What you will do. Using the listing below, extract each line that has the word "Voronoi" in it.

──────────

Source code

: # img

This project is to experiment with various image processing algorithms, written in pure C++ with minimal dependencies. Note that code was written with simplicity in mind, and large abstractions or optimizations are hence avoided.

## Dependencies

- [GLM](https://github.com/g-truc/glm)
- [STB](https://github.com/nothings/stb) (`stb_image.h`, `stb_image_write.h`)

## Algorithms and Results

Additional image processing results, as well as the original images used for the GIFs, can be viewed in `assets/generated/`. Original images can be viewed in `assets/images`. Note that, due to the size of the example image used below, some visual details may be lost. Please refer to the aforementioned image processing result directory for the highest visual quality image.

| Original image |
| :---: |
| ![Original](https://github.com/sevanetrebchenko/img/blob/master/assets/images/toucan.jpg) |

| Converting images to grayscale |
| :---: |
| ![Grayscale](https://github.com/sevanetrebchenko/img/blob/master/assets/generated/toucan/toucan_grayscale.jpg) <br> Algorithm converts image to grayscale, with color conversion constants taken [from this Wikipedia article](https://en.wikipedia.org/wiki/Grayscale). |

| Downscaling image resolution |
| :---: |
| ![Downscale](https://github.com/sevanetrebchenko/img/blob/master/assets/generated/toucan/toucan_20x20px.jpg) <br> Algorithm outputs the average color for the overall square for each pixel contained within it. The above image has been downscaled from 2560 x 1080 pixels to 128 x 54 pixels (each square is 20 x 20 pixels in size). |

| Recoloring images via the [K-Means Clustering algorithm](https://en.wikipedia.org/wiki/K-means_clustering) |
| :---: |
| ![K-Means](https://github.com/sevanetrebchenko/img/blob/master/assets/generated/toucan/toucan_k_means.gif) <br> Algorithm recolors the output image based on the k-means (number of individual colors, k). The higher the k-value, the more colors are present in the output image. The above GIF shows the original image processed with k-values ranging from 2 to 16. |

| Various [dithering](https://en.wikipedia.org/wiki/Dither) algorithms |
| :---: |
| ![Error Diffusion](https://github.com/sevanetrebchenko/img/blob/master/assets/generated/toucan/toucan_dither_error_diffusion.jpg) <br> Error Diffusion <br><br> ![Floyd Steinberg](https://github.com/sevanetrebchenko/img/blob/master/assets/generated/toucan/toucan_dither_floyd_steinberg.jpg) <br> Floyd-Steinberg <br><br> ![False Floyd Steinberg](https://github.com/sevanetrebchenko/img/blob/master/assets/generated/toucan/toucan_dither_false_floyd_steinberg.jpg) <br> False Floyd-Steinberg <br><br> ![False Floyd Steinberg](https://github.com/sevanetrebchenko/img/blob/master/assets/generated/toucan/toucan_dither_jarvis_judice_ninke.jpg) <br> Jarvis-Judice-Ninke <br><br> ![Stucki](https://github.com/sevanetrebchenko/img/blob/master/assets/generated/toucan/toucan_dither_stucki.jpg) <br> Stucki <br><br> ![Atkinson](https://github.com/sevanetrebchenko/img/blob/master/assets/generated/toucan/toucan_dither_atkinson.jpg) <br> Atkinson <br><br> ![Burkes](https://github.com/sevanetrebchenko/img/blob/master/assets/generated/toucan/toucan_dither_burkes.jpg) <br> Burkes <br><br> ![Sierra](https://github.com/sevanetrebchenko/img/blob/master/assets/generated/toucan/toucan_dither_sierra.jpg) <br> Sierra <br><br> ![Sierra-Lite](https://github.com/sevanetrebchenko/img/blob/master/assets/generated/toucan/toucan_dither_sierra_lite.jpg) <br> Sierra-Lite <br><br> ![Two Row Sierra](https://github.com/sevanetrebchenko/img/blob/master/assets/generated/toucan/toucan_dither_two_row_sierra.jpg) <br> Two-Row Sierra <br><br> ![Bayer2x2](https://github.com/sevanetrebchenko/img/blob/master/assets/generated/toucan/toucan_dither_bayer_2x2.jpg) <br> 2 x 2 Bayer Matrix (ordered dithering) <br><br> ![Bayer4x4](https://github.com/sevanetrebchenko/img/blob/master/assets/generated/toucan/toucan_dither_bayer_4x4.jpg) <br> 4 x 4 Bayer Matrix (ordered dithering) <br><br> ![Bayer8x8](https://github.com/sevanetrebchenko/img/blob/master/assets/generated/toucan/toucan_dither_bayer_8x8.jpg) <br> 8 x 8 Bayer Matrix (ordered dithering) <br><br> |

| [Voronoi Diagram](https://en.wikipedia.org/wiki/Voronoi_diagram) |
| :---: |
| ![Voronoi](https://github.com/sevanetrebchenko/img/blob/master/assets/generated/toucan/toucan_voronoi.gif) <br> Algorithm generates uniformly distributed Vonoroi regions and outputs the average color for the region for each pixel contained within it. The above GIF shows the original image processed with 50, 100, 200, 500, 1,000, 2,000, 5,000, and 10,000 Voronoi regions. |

──────────

Answer box.
| [Voronoi Diagram](https://en.wikipedia.org/wiki/Voronoi_diagram) |
| ![Voronoi](https://github.com/sevanetrebchenko/img/blob/master/assets/generated/toucan/toucan_voronoi.gif) <br> Algorithm generates uniformly distributed Vonoroi regions and outputs the average color for the region for each pixel contained within it. The above GIF shows the original image processed with 50, 100, 200, 500, 1,000, 2,000, 5,000, and 10,000 Voronoi regions. |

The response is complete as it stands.